## REQUIRED ACTION
Find all the lines in the entries below that hold the word "alertas" and copy them.

## INFORMATION
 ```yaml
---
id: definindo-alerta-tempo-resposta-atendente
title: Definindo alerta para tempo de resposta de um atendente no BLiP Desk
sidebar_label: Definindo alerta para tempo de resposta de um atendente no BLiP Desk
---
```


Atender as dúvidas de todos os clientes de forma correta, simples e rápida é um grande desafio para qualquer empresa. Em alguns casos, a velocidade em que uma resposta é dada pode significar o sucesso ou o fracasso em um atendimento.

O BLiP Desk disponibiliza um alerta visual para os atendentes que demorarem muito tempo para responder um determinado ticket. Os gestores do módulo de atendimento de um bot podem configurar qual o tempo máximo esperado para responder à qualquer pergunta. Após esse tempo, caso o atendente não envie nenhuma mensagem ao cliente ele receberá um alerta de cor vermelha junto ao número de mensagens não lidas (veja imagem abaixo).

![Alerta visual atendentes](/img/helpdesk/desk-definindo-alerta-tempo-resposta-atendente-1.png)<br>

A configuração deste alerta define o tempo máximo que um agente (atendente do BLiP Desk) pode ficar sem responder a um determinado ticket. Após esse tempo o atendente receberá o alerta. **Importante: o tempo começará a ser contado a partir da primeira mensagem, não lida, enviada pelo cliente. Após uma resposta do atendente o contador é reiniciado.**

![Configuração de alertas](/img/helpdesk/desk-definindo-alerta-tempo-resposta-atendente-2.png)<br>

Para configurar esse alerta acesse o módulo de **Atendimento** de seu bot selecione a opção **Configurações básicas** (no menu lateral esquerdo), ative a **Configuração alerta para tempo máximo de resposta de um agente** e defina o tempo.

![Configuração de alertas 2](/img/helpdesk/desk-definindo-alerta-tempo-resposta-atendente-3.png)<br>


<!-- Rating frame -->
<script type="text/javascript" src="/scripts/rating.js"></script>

--

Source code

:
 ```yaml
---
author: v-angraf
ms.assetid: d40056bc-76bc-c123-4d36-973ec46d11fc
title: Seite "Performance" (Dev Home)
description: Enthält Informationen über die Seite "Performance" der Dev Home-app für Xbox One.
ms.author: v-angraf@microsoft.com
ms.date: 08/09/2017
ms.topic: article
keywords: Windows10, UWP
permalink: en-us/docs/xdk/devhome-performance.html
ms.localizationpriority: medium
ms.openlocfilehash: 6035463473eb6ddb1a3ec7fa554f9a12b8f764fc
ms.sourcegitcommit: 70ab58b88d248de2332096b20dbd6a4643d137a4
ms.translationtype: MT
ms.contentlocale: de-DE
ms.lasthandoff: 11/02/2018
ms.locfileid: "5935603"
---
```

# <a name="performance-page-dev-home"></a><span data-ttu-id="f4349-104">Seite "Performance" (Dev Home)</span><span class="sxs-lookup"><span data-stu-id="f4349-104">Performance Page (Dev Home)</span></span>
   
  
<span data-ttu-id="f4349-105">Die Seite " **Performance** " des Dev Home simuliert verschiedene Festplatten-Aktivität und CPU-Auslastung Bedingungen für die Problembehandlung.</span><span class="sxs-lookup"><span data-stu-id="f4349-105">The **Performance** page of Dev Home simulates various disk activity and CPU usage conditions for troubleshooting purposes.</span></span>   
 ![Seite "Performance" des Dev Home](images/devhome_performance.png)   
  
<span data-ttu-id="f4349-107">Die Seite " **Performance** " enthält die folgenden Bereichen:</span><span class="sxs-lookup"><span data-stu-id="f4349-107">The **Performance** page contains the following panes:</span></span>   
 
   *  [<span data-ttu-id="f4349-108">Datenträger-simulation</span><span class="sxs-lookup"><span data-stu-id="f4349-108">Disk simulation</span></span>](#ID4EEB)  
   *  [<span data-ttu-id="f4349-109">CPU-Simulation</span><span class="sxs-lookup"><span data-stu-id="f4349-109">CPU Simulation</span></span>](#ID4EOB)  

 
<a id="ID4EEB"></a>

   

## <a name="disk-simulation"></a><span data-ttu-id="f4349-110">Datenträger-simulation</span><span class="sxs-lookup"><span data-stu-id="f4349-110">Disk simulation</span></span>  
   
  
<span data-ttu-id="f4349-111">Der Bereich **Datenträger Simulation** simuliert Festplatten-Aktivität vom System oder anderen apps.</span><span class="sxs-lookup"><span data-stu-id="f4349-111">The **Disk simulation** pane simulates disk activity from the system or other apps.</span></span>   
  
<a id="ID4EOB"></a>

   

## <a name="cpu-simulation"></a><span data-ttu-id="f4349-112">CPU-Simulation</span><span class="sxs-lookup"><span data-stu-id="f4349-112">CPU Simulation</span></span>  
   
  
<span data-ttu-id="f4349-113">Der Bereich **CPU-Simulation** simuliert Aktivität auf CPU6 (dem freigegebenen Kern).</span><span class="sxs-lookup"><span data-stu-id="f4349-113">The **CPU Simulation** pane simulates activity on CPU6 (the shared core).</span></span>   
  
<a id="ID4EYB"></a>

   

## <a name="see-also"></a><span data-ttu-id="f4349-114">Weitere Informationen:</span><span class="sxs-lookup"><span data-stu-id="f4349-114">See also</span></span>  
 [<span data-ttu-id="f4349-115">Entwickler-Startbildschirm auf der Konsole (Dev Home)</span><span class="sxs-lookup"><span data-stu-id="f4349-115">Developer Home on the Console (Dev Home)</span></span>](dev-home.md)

---

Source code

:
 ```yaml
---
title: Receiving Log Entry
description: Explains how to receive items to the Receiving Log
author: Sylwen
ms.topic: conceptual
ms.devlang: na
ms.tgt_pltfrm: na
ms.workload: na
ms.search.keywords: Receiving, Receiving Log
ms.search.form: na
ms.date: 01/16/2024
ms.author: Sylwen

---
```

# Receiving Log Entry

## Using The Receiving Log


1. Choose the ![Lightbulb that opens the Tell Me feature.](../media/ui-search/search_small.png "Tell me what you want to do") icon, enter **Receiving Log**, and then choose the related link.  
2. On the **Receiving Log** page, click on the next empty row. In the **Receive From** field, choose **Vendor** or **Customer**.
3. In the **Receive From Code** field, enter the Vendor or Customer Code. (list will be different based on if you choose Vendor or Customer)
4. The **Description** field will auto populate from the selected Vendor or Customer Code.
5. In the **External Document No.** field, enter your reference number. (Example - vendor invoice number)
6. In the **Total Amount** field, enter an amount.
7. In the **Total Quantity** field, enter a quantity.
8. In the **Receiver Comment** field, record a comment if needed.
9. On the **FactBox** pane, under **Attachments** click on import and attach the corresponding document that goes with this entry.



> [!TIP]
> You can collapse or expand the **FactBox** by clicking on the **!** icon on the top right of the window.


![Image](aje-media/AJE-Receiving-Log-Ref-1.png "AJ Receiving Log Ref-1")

## WRITTEN RESPONSE
![Configuração de alertas](/img/helpdesk/desk-definindo-alerta-tempo-resposta-atendente-2.png)<br>
![Configuração de alertas 2](/img/helpdesk/desk-definindo-alerta-tempo-resposta-atendente-3.png)<br>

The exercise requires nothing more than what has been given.